The food remains in the stomach a few minutes up to several hours. The pyloric sphincter connects the stomach to the duodenum. After the stomach, the food travels small parts of the small intestine at very short lengths of about 20-30 cm. But despite being limited in length, it still is of fundamental importance.

The first part of the small intestine is connected to the head of the pancreas, a gland that has massive endocrine and exocrine functions. The exocrine part produces pancreatic juices that are rich in enzymes while the endocrine part produces the hormones insulin and glucagon.

The pH of the duodenum is alkaline at about 7-8. The area is dominated by bacterial flora called Lactobacillus acidophilus.

The duodenum also has relationships with the liver and gallbladder. Bile is produced by the liver and is poured into the duodenum to emulsify fats.



The liver is the largest internal organ in the entire human body. The exocrine and endocrine gland that controls much of metabolism produces bile, controls the metabolism of carbohydrates through gluconeogenesis, glycogenesis, and glycogenolysis.

The food remains in the stomach a few minutes up to several hours. The pyloric sphincter connects the stomach to the duodenum. After the stomach, the food travels small parts of the small intestine at very short lengths of about 20-30 cm. But despite being limited in length, it still is of fundamental importance.

The first part of the small intestine is connected to the head of the pancreas, a gland that has massive endocrine and exocrine functions. The exocrine part produces pancreatic juices that are rich in enzymes while the endocrine part produces the hormones insulin and glucagon.

The pH of the duodenum is alkaline at about 7-8. The area is dominated by bacterial flora called Lactobacillus acidophilus.

The duodenum also has relationships with the liver and gallbladder. Bile is produced by the liver and is poured into the duodenum to emulsify fats.

The liver, in the human body, is the largest internal organ.  The exocrine and endocrine gland that controls much of metabolism produces bile, controls the metabolism of carbohydrates through gluconeogenesis, glycogenesis, and glycogenolysis.

Here, the chyme passes through the ascending colon, the transverse colon, the descending, and the sigmoid colon. The area is mainly filled with Lactobacillus and Lactobacillus Rhamnosus Salivarius.

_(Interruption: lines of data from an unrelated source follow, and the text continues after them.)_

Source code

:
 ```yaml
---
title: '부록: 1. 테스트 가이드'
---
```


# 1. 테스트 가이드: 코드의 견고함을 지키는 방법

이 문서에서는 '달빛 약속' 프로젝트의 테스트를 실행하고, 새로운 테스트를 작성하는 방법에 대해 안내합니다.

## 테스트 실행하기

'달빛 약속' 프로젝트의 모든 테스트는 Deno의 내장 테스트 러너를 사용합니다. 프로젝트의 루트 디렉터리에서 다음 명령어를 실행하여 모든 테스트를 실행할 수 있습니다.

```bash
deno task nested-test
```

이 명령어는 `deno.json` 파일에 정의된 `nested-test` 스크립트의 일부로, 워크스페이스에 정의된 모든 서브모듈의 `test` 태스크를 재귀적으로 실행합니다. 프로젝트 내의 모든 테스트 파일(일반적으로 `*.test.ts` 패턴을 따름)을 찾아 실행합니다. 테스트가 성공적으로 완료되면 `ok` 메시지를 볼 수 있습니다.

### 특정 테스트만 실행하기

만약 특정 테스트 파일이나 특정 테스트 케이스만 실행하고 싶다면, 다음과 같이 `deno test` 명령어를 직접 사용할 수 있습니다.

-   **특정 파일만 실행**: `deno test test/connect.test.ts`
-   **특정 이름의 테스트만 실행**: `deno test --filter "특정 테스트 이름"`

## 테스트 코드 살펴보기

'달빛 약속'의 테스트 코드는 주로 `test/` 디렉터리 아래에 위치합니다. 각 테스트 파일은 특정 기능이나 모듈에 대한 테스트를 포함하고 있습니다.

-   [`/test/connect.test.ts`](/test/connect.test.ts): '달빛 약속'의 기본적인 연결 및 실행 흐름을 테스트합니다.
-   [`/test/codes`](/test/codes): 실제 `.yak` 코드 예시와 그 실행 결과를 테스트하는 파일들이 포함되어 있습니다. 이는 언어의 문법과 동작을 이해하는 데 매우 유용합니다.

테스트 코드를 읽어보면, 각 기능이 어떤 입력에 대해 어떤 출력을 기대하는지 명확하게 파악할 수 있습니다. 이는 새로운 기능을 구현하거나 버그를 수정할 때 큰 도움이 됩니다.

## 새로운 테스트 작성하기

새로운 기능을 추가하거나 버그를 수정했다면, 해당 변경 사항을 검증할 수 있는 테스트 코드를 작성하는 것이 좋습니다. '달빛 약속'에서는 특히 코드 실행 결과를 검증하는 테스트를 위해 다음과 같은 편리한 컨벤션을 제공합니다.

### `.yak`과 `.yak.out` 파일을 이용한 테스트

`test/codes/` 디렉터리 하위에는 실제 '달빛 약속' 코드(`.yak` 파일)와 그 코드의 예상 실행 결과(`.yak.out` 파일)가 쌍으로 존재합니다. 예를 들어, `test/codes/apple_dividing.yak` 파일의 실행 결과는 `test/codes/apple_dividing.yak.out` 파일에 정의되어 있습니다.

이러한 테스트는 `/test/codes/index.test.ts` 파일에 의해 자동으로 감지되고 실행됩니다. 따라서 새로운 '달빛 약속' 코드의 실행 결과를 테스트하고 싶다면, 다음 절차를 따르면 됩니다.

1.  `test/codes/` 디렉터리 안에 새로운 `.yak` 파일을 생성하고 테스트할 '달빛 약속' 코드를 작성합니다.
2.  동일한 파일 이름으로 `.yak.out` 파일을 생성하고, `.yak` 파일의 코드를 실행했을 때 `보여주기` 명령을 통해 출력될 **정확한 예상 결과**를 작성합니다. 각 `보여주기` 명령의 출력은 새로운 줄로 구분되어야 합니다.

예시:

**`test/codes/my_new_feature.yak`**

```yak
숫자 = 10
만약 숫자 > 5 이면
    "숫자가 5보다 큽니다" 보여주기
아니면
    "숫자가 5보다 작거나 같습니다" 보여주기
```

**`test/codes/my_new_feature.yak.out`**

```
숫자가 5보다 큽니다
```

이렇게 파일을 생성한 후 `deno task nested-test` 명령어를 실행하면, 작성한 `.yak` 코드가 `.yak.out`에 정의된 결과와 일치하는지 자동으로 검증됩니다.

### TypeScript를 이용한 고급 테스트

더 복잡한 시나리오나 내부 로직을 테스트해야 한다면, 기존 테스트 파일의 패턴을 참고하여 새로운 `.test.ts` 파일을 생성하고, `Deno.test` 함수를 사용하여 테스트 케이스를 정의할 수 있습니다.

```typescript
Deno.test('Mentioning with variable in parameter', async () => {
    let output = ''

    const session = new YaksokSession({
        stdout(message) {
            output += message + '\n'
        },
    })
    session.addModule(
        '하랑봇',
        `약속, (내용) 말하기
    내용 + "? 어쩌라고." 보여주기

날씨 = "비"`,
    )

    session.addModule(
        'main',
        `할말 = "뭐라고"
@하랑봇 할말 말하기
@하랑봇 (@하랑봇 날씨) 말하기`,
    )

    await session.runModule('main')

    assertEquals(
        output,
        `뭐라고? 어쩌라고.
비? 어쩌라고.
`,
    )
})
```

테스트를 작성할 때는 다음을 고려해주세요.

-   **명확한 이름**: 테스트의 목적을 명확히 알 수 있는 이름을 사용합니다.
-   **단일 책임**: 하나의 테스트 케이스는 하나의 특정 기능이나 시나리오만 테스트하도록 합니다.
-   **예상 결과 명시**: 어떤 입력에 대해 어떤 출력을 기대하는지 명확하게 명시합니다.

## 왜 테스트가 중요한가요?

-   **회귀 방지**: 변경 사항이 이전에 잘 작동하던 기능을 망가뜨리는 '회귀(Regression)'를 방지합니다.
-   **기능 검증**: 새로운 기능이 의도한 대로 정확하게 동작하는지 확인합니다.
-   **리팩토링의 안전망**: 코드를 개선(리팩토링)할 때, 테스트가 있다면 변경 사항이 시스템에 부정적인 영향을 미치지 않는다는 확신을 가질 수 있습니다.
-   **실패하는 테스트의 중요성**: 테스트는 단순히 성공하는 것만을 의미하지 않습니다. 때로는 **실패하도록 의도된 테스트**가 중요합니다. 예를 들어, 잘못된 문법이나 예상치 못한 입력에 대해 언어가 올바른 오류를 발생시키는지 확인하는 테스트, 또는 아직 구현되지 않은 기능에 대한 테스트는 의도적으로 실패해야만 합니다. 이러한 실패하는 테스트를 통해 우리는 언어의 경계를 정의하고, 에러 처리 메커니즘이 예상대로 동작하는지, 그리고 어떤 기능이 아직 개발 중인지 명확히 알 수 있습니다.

The food is then expelled as feces from the rectum through the anal sphincter. This short trip is to make laymen understand the concepts of anatomy, physiology, and biochemistry of the gastrointestinal system.

I would like to seize your attention to some fundamental points to make the book easier to understand.

I spoke of minerals, pH, intestinal villi, bacterial flora, immune system, hormones, absorption and endogenous detoxification.

I avoided deepening the entire anatomy, physiology, and basic biochemistry to stimulate your curiosity about these subjects. These topics are almost always forgotten when it comes to nutrition, but in my opinion, they are essential The future of nutrition will be based only on these parameters and on these indications.